- WHAT TO DO -
From the entries below, count the lines with "约束条件为". Write only the count.

- DATA SECTION -
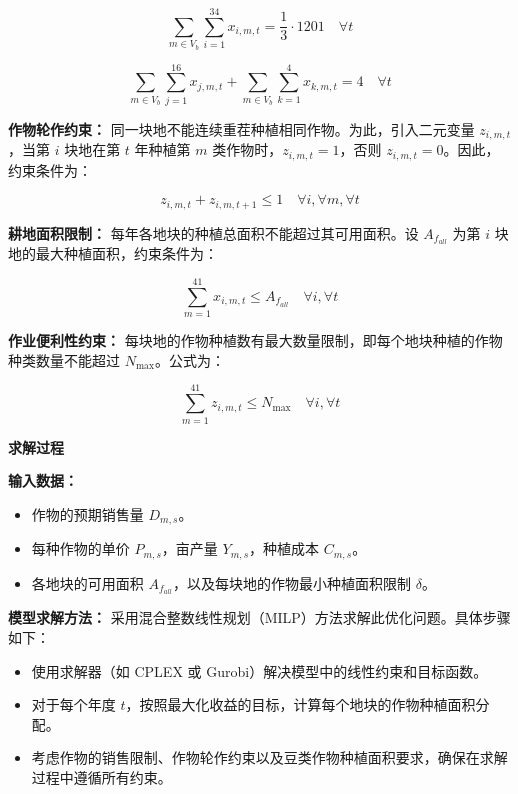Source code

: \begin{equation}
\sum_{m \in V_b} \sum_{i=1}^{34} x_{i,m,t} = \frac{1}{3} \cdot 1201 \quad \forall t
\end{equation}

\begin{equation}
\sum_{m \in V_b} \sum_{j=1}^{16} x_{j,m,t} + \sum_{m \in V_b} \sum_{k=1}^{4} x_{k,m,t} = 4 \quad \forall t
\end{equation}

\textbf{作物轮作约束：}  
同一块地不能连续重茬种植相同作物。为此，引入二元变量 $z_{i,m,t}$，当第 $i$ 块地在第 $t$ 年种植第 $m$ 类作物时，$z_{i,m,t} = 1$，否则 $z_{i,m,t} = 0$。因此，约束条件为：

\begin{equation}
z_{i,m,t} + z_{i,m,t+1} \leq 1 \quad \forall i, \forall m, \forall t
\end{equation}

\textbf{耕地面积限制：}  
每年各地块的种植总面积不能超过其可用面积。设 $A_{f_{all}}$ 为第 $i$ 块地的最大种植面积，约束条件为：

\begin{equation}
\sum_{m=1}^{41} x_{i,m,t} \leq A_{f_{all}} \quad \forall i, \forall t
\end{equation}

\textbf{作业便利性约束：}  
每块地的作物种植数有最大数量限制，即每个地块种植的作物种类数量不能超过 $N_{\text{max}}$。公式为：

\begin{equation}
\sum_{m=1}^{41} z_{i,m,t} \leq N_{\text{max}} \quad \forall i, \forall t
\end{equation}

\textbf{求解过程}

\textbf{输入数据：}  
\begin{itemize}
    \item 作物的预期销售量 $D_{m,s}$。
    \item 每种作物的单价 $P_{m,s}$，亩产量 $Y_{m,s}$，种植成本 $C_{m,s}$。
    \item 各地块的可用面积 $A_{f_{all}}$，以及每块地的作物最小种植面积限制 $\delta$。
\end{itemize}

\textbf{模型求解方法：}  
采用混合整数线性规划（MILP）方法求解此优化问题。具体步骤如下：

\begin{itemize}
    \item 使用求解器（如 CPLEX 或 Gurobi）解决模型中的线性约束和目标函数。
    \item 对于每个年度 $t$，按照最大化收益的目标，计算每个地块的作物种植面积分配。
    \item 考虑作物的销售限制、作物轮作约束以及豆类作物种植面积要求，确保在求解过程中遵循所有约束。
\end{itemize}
* * *
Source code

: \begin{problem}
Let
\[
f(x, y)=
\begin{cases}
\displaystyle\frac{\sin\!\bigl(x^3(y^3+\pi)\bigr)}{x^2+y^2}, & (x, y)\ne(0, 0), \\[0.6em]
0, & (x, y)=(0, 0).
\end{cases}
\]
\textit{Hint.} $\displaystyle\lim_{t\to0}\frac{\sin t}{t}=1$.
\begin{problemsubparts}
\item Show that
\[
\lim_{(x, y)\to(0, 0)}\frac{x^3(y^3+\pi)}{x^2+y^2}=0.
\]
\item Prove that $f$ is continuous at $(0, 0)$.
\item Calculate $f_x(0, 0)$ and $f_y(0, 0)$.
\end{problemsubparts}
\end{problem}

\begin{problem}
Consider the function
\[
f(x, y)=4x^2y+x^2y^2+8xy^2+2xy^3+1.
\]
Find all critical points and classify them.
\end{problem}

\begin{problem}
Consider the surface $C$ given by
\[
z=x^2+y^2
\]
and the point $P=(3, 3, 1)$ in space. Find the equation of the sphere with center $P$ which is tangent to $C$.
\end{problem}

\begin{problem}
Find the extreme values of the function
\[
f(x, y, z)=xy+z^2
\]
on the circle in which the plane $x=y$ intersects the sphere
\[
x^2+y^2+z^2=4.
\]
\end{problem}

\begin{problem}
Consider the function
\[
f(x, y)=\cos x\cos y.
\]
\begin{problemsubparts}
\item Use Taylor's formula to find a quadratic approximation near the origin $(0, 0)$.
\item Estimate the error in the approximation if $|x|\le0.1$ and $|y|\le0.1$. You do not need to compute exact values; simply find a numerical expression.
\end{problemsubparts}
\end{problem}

- RESULT OF THE EXERCISE -
2